The price set by the county executive will be the maximum the county will pay and the likely starting price for private developers.

The county has not yet completed its BLT buying criteria, but plans to evaluate land based on several factors such as soil quality, the number of lots for sale and whether lots are contiguous.

One BLT will allow a developer in a transit-oriented mixed-use zone to increase a project’s density by 12.5 percent.

If a development company needs a smaller density increase than 12.5 percent, it can write a check to the fund for a proportional amount. The county will then use the private money for more of its own BLT purchases.

“With the BLT program we’ll have the easements in place that will make sure people can farm this land for the rest of this county’s future. It will get rid of last buildable elements,” said Councilman Mike Knapp, D-District 2

Councilman George Leventhal, D-At large, highlighted the lack of public knowledge of programs aimed at preserving agricultural land and called the board’s unanimous approval of the appropriation a “down payment” on the county’s commitment to saving the reserve.

The first rural density rules, established some 30 years ago in the northern portion of the county allowed one house for every 5 acres. The rules changed in 1981, turning protected farmland into an agricultural zone or a rural density transfer zone that allowed only one house per 25 acres.

But farmers wanted to recover the value of the lost development potential. Thus, the transferable development rights program was born in 1982. TDRs allow agricultural land owners to sell their development rights to developers, who use them to increase the density of projects in other parts of the county. One TDR equals 5 acres and one additional residence above base zone density.

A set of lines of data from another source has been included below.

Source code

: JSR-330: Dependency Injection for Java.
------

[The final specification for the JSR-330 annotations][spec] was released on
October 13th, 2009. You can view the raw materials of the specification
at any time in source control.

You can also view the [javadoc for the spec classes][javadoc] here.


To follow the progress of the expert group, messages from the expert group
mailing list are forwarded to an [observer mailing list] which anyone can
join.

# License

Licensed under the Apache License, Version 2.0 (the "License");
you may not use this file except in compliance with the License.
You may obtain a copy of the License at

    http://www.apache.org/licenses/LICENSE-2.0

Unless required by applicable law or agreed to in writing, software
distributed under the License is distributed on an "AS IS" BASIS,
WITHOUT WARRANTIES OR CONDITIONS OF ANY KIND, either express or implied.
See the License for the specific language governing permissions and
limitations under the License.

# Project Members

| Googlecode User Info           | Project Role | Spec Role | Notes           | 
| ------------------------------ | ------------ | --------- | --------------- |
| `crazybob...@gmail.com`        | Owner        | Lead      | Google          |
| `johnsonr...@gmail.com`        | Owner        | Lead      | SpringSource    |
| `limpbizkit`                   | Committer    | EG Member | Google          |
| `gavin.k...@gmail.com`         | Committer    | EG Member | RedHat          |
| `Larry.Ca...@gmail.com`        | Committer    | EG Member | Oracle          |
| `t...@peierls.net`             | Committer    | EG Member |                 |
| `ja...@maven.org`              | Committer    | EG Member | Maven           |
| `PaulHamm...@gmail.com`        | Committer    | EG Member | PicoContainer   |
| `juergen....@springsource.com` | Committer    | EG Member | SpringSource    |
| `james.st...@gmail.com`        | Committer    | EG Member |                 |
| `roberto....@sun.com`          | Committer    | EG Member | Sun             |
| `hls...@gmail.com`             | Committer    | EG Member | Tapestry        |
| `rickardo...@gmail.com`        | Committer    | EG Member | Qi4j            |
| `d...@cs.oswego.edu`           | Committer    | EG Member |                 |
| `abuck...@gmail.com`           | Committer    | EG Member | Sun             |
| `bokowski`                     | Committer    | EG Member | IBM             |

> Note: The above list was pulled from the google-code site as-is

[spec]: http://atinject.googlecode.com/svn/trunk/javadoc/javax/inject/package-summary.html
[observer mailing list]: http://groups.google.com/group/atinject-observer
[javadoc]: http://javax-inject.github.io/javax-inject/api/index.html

The Agricultural Easement Program, created in 1987 and funded by the county, and the Maryland Agricultural Land Preservation Foundation, a state and county partnership formed in 1977, are two other programs that allow the county to purchase easements from farmers. Those initiatives and other public programs added 70,000 acres of protected land to the reserve between 1980 and 2008, but left some development potential in the property.

At the program’s peak, TDRs fetched up to $40,000 each, but when the economy deteriorated and development pipelines in other portions of the county stalled, the demand for TDRs slumped.

The BLT program, planned to be a self-sustaining system, is making its first appearances in master plans the council is considering, namely the White Flint Sector Plan and the Gaithersburg West Masterplan.

Developers with major redevelopment plans in the two areas would be among the first to purchase BLTs in exchange for greater density.

And though Montgomery County’s 561 farms and 350 horticultural enterprises are eager to reap the benefits of the program, developers are less keen on making additional payments for developments in the county.

Currently, developers with projects near Metro pay school impact taxes, transportation impact taxes, traffic mitigation and school facility payments that total about $8,203 per multifamily high-rise unit, 16,988 per multifamily garden unit, $25,372 for each single-family attached house and $34,050 for a single-family detached home.

“Developers have rightly pointed out the concept of the development parfait which is the layering on of different things they are expected to pay for,” Knapp said.

The county is left to juggle its priorities — transit-oriented development, schools, economic development and preserving its open space.

The council will finalize the BLT program by the end of January.